Try it >>
Search the records for the word "label" and pick out every line that has it.

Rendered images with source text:
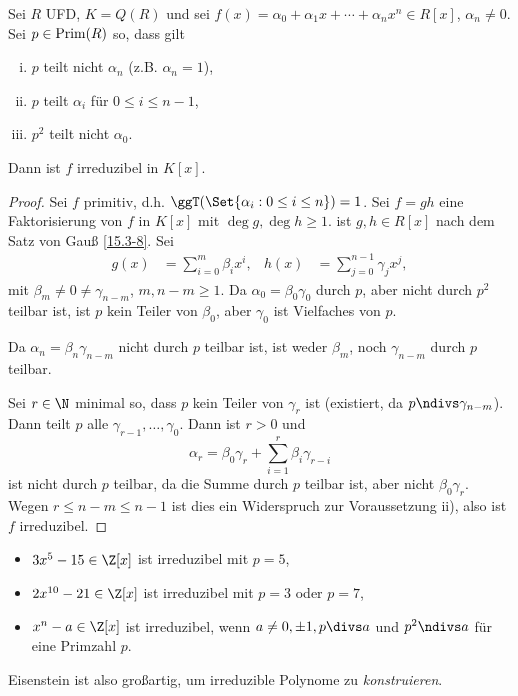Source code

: \begin{st} \label{15.3-14}
	Sei $R$ UFD, $K = Q(R)$ und sei $f(x) = \alpha_0 + \alpha_1 x + \dotsb + \alpha_n x^n \in R[x]$, $\alpha_n \neq 0$.
	Sei $p \in \operatorname{Prim}(R)$ so, dass gilt
	\begin{enumerate}[i)]
		\item
			$p$ teilt nicht $\alpha_n$ (z.B. $\alpha_n = 1$),
		\item
			$p$ teilt $\alpha_i$ für $0 \le i \le n - 1$,
		\item
			$p^2$ teilt nicht $\alpha_0$.
	\end{enumerate}
	Dann ist $f$ irreduzibel in $K[x]$.
	\begin{proof}
		Sei \oBdA $f$ primitiv, d.h. $\ggT(\Set{\alpha_i: 0 \le i \le n}) = 1$.
		Sei $f = gh$ eine Faktorisierung von $f$ in $K[x]$ mit $\deg g, \deg h \ge 1$.
		\OBdA ist $g, h \in R[x]$ nach dem Satz von Gauß \ref{15.3-8}.
		Sei
		\begin{align*}
			g(x) &= \sum_{i=0}^m \beta_i x^i, &
			h(x) &= \sum_{j=0}^{n-1} \gamma_j x^j,
		\end{align*}
		mit $\beta_m \neq 0 \neq \gamma_{n-m}$, $m, n-m \ge 1$.
		Da $\alpha_0 = \beta_0 \gamma_0$ durch $p$, aber nicht durch $p^2$ teilbar ist, ist \oBdA $p$ kein Teiler von $\beta_0$, aber $\gamma_0$ ist Vielfaches von $p$.

		Da $\alpha_n = \beta_n \gamma_{n-m}$ nicht durch $p$ teilbar ist, ist weder $\beta_m$, noch $\gamma_{n-m}$ durch $p$ teilbar.

		Sei $r \in \N$ minimal so, dass $p$ kein Teiler von $\gamma_r$ ist (existiert, da $p \ndivs \gamma_{n-m}$).
		Dann teilt $p$ alle $\gamma_{r-1}, \dotsc, \gamma_0$.
		Dann ist $r > 0$ und
		\[
			\alpha_r = \beta_0\gamma_r + \sum_{i = 1}^r \beta_i \gamma_{r-i}
		\]
		ist nicht durch $p$ teilbar, da die Summe durch $p$ teilbar ist, aber nicht $\beta_0\gamma_r$.
		Wegen $r \le n - m \le n - 1$ ist dies ein Widerspruch zur Voraussetzung ii), also ist $f$ irreduzibel.
	\end{proof}
\end{st}

\begin{ex} \label{15.3-15}
	\begin{itemize}
		\item
			$3x^5 - 15 \in \Z[x]$ ist irreduzibel mit $p = 5$,
		\item
			$2x^{10} - 21 \in \Z[x]$ ist irreduzibel mit $p = 3$ oder $p = 7$,
		\item
			$x^n - a \in \Z[x]$ ist irreduzibel, wenn $a \neq 0, \pm 1, p\divs a$ und $p^2 \ndivs a$ für eine Primzahl $p$.
	\end{itemize}
	Eisenstein ist also großartig, um irreduzible Polynome zu \emph{konstruieren}.
\end{ex}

Task result >>
: \begin{st} \label{15.3-14}
\begin{ex} \label{15.3-15}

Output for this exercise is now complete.